Legal Drafting Tip: Waiver

Tuesday, March 15, 2016       By Tilly Gray

It is an established legal principle that a waiver[1] of rights may be express or implied, and that the delay or failure to assert a right may be deemed to be a waiver of that right.[2] Accordingly, the purpose of a waiver clause is to clarify what would constitute an intentional waiver of a contractual right.[3]

Despite the inclusion of a clause in your agreement that specifies the circumstances under which waiver is effective, a court may determine that the conduct of a party constituted a waiver.[4] However, to minimize that risk, we recommend you include the following language from our firm’s Boilerplate Agreement  for the corresponding reasons provided:


Why include it?

Requirements. No waiver of satisfaction of a condition or non-performance of an obligation under this agreement is effective unless it is in writing and signed by the party granting the waiver or that party’s authorized Representative.[5]

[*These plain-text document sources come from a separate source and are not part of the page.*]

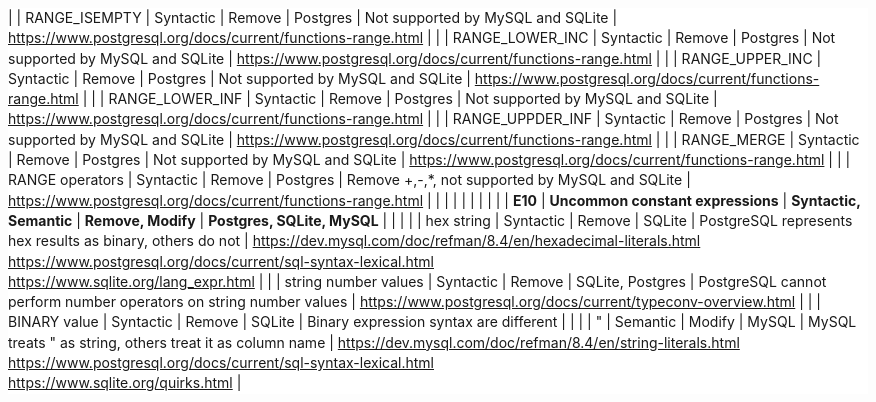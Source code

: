 |         | RANGE_ISEMPTY                                           | Syntactic               | Remove             | Postgres                    | Not supported by MySQL and SQLite                                                    | https://www.postgresql.org/docs/current/functions-range.html                                                                                                                                              |
|         | RANGE_LOWER_INC                                         | Syntactic               | Remove             | Postgres                    | Not supported by MySQL and SQLite                                                    | https://www.postgresql.org/docs/current/functions-range.html                                                                                                                                              |
|         | RANGE_UPPER_INC                                         | Syntactic               | Remove             | Postgres                    | Not supported by MySQL and SQLite                                                    | https://www.postgresql.org/docs/current/functions-range.html                                                                                                                                              |
|         | RANGE_LOWER_INF                                         | Syntactic               | Remove             | Postgres                    | Not supported by MySQL and SQLite                                                    | https://www.postgresql.org/docs/current/functions-range.html                                                                                                                                              |
|         | RANGE_UPPDER_INF                                        | Syntactic               | Remove             | Postgres                    | Not supported by MySQL and SQLite                                                    | https://www.postgresql.org/docs/current/functions-range.html                                                                                                                                              |
|         | RANGE_MERGE                                             | Syntactic               | Remove             | Postgres                    | Not supported by MySQL and SQLite                                                    | https://www.postgresql.org/docs/current/functions-range.html                                                                                                                                              |
|         | RANGE operators                                         | Syntactic               | Remove             | Postgres                    | Remove +,-,\*, not supported by MySQL and SQLite                                     | https://www.postgresql.org/docs/current/functions-range.html                                                                                                                                              |
|         |                                                         |                         |                    |                             |                                                                                      |                                                                                                                                                                                                           |
| **E10** | **Uncommon constant expressions**                       | **Syntactic, Semantic** | **Remove, Modify** | **Postgres, SQLite, MySQL** |                                                                                      |                                                                                                                                                                                                           |
|         | hex string                                              | Syntactic               | Remove             | SQLite                      | PostgreSQL represents hex results as binary, others do not                           | https://dev.mysql.com/doc/refman/8.4/en/hexadecimal-literals.html<br>https://www.postgresql.org/docs/current/sql-syntax-lexical.html<br>https://www.sqlite.org/lang_expr.html                             |
|         | string number values                                    | Syntactic               | Remove             | SQLite, Postgres            | PostgreSQL cannot perform number operators on string number values                   | https://www.postgresql.org/docs/current/typeconv-overview.html                                                                                                                                            |
|         | BINARY value                                            | Syntactic               | Remove             | SQLite                      | Binary expression syntax are different                                               |                                                                                                                                                                                                           |
|         | "                                                       | Semantic                | Modify             | MySQL                       | MySQL treats " as string, others treat it as column name                             | https://dev.mysql.com/doc/refman/8.4/en/string-literals.html<br>https://www.postgresql.org/docs/current/sql-syntax-lexical.html<br>https://www.sqlite.org/quirks.html                                     |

An express requirement that a waiver be in writing will prevail over an oral waiver.[6]

Scope of waiver. Unless expressly granted in writing and signed by the party granting the waiver or that party’s authorized Representative, no waiver will extend to any subsequent non-satisfaction of a condition or non-performance of an obligation under this agreement, whether or not of the same or similar nature to that which was waived.

A party may decide on a particular occasion or under certain set of circumstances not to strictly enforce the satisfaction of a condition or performance of an obligation in the agreement.[7]

Rights and remedies. No waiver will affect the exercise of any other rights or remedies under this agreement. Any failure or delay in exercising any right or remedy will not constitute, or be deemed to constitute, a waiver of that right or remedy. No single or partial exercise of any right or remedy will affect the further exercise of any right or remedy.

A party may forget, or encounter difficulties when it attempts, to exercise a right or remedy under the agreement, not intending for that failure, delay, or partial exercise to constitute a waiver.[8]


[1] See “Rethinking Waiver Provisions” (29 April 2008), on the drafting of waiver provisions generally (by Ken Adams, online at AdamsDrafting <>).
[2] However, note that some conditions precedent cannot be waived either in writing or orally when there are considered to be a “true” condition precedent (that is, a specified event upon which the existence of the obligation depends). For example, ‘A’ agrees to work for ‘B’ and ‘B’ will pay ‘A’ $50.  (See
Turney v Zhilka.)
[3] Cynthia L. Elderkin & Julia S. Shin Doi, Behind and Beyond Boilerplate: Drafting Commercial Agreements, 3d ed (Toronto: Thomson Carswell, 2011).
[4] In
Delilah’s Restaurants Ltd v 8-788 Holdings Ltd, despite the inclusion of a waiver clause in a lease agreement, the Supreme Court of British Columbia held that by accepting rent while knowing that the plaintiff (tenant) was in breach of certain of its obligations under that agreement, the defendant (landlord) had waived those breaches.
[5] Consider whether there is any other person who is authorized to waive conditions or obligations on behalf of the party capable of granting a waiver. For example, in the real estate context, it is not uncommon for a lawyer to waive conditions in an offer to purchase on behalf of his or her client.
[6] Inc Robur et Securitas v MH Ingle & Associates Ltd, [1992] OJ No 845.
[7] For example, on occasion, a party might accept late payments without insisting on an agreed-upon penalty or allow the other party to send goods of a different quality than that which is stipulated in the agreement.
[8] In
Adesa Auctions of Canada Corp v Southern Railway of British Columbia, Adesa, owned property over which Southern Railway had a right of first refusal to purchase. Adesa notified Southern Railway of its intention to sell and Southern Railway responded that it was not in a position to exercise its right at that moment. Adesa claimed that Southern Railway’s response constituted a waiver of its right. However, the court disagreed.